Milano. La mobilitazione è partita. Dichiarazioni indignate, anatemi, addirittura nove concerti pronti «contro le sue parole». La Milano di sinistra, quella giusta e «civile», ha già intonato la sua messa cantata per dannare il nuovo nemico, il nuovo «mostro».
Il pericolo fascista, stavolta, è un uomo mite che fino a un mese fa faceva il primario di pediatria al Fatebenefratelli, e ora ha avuto l'ardire di candidarsi a sindaco di Milano, Luca Bernardo.
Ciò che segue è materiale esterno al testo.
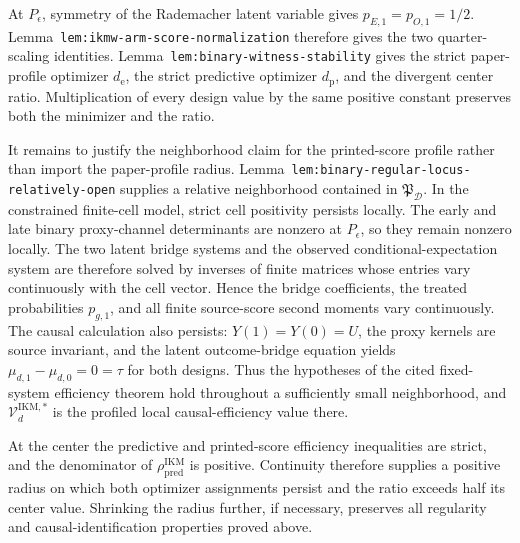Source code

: At \(P_\epsilon\), symmetry of the Rademacher latent variable gives \(p_{E,1}=p_{O,1}=1/2\). Lemma~\texttt{lem:ikmw-arm-score-normalization} therefore gives the two quarter-scaling identities. Lemma~\texttt{lem:binary-witness-stability} gives the strict paper-profile optimizer \(d_{\mathrm e}\), the strict predictive optimizer \(d_{\mathrm p}\), and the divergent center ratio. Multiplication of every design value by the same positive constant preserves both the minimizer and the ratio.

It remains to justify the neighborhood claim for the printed-score profile rather than import the paper-profile radius.  Lemma~\texttt{lem:binary-regular-locus-relatively-open} supplies a relative neighborhood contained in \(\mathfrak P_{\mathcal D}\).  In the constrained finite-cell model, strict cell positivity persists locally.  The early and late binary proxy-channel determinants are nonzero at \(P_\epsilon\), so they remain nonzero locally.  The two latent bridge systems and the observed conditional-expectation system are therefore solved by inverses of finite matrices whose entries vary continuously with the cell vector.  Hence the bridge coefficients, the treated probabilities \(p_{g,1}\), and all finite source-score second moments vary continuously.  The causal calculation also persists: \(Y(1)=Y(0)=U\), the proxy kernels are source invariant, and the latent outcome-bridge equation yields \(\mu_{d,1}-\mu_{d,0}=0=\tau\) for both designs.  Thus the hypotheses of the cited fixed-system efficiency theorem hold throughout a sufficiently small neighborhood, and \(\mathcal V_d^{\mathrm{IKM},*}\) is the profiled local causal-efficiency value there.

At the center the predictive and printed-score efficiency inequalities are strict, and the denominator of \(\rho_{\mathrm{pred}}^{\mathrm{IKM}}\) is positive. Continuity therefore supplies a positive radius on which both optimizer assignments persist and the ratio exceeds half its center value. Shrinking the radius further, if necessary, preserves all regularity and causal-identification properties proved above.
L'imputazione è di quelle che non lasciano scampo. Due giorni fa, rispondendo a una domanda che gli è stata posta per strada, davanti a un centro commerciale, Bernardo ha detto sbrigativamente: «Non distinguo le persone tra fasciste e antifasciste». Apriti cielo.
Gli esponenti del Pd hanno cominciato a martellare: «È incompatibile con la storia e i valori di Milano», «non si riconosce nella Costituzione», «è distante dalla cultura civile di Milano». L'ex viceministro Matteo Mauri (Pd) ha avvertito: «Non abbasseremo la guardia, perché i nostri valori sono solidi e perché per noi è sempre valido il motto Ora e sempre Resistenza».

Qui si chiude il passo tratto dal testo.